Angus Clarke was born in 1954. He studied Medical and Natural Sciences in Cambridge, taking his Part II in Genetics, and then qualified in Medicine from Oxford University in 1979. After registration, he worked in general medicine and then paediatrics. As a research registrar in the Department of Medical Genetics in Cardiff, he studied the clinical and molecular genetic aspects of ectodermal dysplasia. Subsequently, he worked in clinical genetics and paediatric neurology in Newcastle upon Tyne, developing an interest in Rett syndrome and neuromuscular disorders.
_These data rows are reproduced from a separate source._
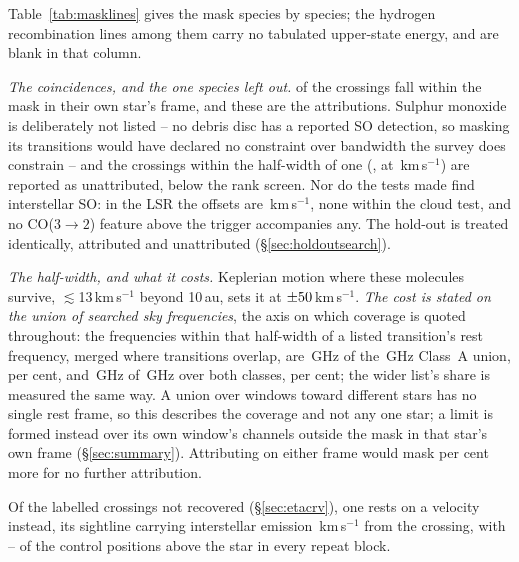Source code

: Table~\ref{tab:masklines} gives the
mask species by species; the hydrogen recombination lines among them carry
no tabulated upper-state energy, and are blank in that column.

\begin{table}
\centering
\footnotesize
\caption{The line mask, by species: the number $N$ of transitions, the
frequency range they span inside the searched intervals and their
upper-state energies.}
\label{tab:masklines}

\end{table}

\emph{The coincidences, and the one species left out.} \MkNCoinc{} of the
\NCross{} crossings fall within the mask in their own star's frame, and these
are the \MkAttr{} attributions. Sulphur monoxide is deliberately not listed --
no debris disc has a reported SO detection, so masking its \SoNTrans{}
transitions would have declared no constraint over bandwidth the survey does
constrain -- and the \SoNCrossWord{} crossings within the half-width of one
(\SoStars, at \SoDvList\,km\,s$^{-1}$) are reported as unattributed,
\SoNBelowScreen{} below the rank screen. Nor do the tests made find
interstellar SO: in the LSR the offsets are \SoDvLsrList\,km\,s$^{-1}$, none within
the cloud test, and no CO($3\to2$) feature above the trigger accompanies any.
The hold-out is treated identically, \HoNAttr{} attributed and \HoNUnattr{}
unattributed (\S\ref{sec:holdoutsearch}).

\emph{The half-width, and what it costs.} Keplerian motion where these
molecules survive, $\lesssim$13\,km\,s$^{-1}$ beyond 10\,au, sets it at
$\pm\MaskHalfKms$\,km\,s$^{-1}$. \emph{The cost is stated on the union of
searched sky frequencies}, the axis on which coverage is quoted throughout:
the frequencies within that half-width of a listed transition's rest
frequency, merged where transitions overlap, are \MkMaskAGHz\,GHz of the
\CvUnionA\,GHz Class~A union, \MkMaskAPct{} per cent, and \FrMaskLostGHz\,GHz
of \FrMaskUnionGHz\,GHz over both classes, \FrMaskPct{} per cent; the wider
list's share is measured the same way. A union over windows toward different
stars has no single rest frame, so this describes the coverage and not any one
star; a limit is formed instead over its own window's channels outside the
mask in that star's own frame (\S\ref{sec:summary}). Attributing on either
frame would mask \LsMaskAddPct{} per cent more for no further attribution.

Of the \MkAttrExcl{} labelled crossings not recovered (\S\ref{sec:etacrv}),
one rests on a velocity instead, its sightline carrying interstellar emission
\LsLupDv\,km\,s$^{-1}$ from the crossing, with \RqAjNgeLo--\RqAjNgeHi{} of
the \NCtrl{} control positions above the star in every repeat block.
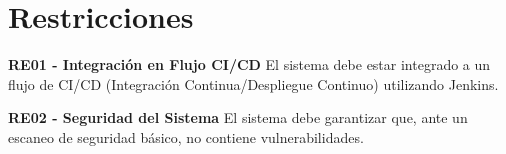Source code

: \section{Restricciones}\label{sec:restricciones}

\textbf{RE01 - Integración en Flujo CI/CD}
El sistema debe estar integrado a un flujo de CI/CD (Integración Continua/Despliegue Continuo) utilizando Jenkins.

\textbf{RE02 - Seguridad del Sistema}
El sistema debe garantizar que, ante un escaneo de seguridad básico, no contiene vulnerabilidades.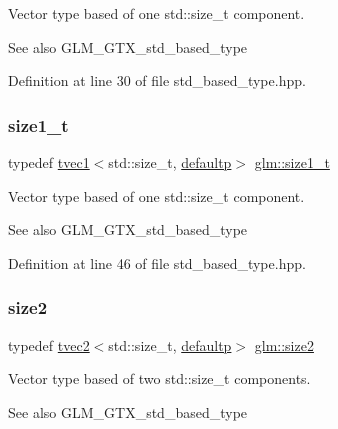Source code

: Vector type based of one std\+::size\+\_\+t component. \begin{DoxySeeAlso}{See also}
G\+L\+M\+\_\+\+G\+T\+X\+\_\+std\+\_\+based\+\_\+type 
\end{DoxySeeAlso}


Definition at line 30 of file std\+\_\+based\+\_\+type.\+hpp.

\mbox{\label{group__gtx__std__based__type_ga9a9525491009d0df7bcc964b1e2e5745}} 
\subsubsection{\texorpdfstring{size1\_t}{size1\_t}}
{\footnotesize\ttfamily typedef \mbox{\hyperlink{structglm_1_1tvec1}{tvec1}}$<$std\+::size\+\_\+t, \mbox{\hyperlink{namespaceglm_a0f04f086094c747d227af4425893f545a9d21ccd8b5a009ec7eb7677befc3bf51}{defaultp}}$>$ \mbox{\hyperlink{group__gtx__std__based__type_ga9a9525491009d0df7bcc964b1e2e5745}{glm\+::size1\+\_\+t}}}

Vector type based of one std\+::size\+\_\+t component. \begin{DoxySeeAlso}{See also}
G\+L\+M\+\_\+\+G\+T\+X\+\_\+std\+\_\+based\+\_\+type 
\end{DoxySeeAlso}


Definition at line 46 of file std\+\_\+based\+\_\+type.\+hpp.

\mbox{\label{group__gtx__std__based__type_gab8b434ee2ba109726915e977c6aca22a}} 
\subsubsection{\texorpdfstring{size2}{size2}}
{\footnotesize\ttfamily typedef \mbox{\hyperlink{structglm_1_1tvec2}{tvec2}}$<$std\+::size\+\_\+t, \mbox{\hyperlink{namespaceglm_a0f04f086094c747d227af4425893f545a9d21ccd8b5a009ec7eb7677befc3bf51}{defaultp}}$>$ \mbox{\hyperlink{group__gtx__std__based__type_gab8b434ee2ba109726915e977c6aca22a}{glm\+::size2}}}

Vector type based of two std\+::size\+\_\+t components. \begin{DoxySeeAlso}{See also}
G\+L\+M\+\_\+\+G\+T\+X\+\_\+std\+\_\+based\+\_\+type 
\end{DoxySeeAlso}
He returned to Cardiff in 1989 as Senior Lecturer in Clinical Genetics. He is now Professor in Clinical Genetics. As well as teaching he also works as a clinician. With his colleague, Peter Harper, he wrote the book, Genetics, Society and Clinical Practice. He directs the Cardiff MSc course in Genetic Counselling.

Research interests:
social and ethical issues raised by advances in human genetics
the genetic counselling process




"I am aware of the paternal age effect in many disorders - and clearly in the case of autism, as with this one family. I am not aware of it in relation to autism in general - but there are cerainly a number of grounds for discouraging the deferral of child bearing to older ages (for men and women) including gene mutations, chromosome anomalies and reduced fertility. Education about the disbenefits of deferring child bearing is important but it is unclear how to achieve this as education is probably a weak force when it is asked to effect major change in a powerful social force.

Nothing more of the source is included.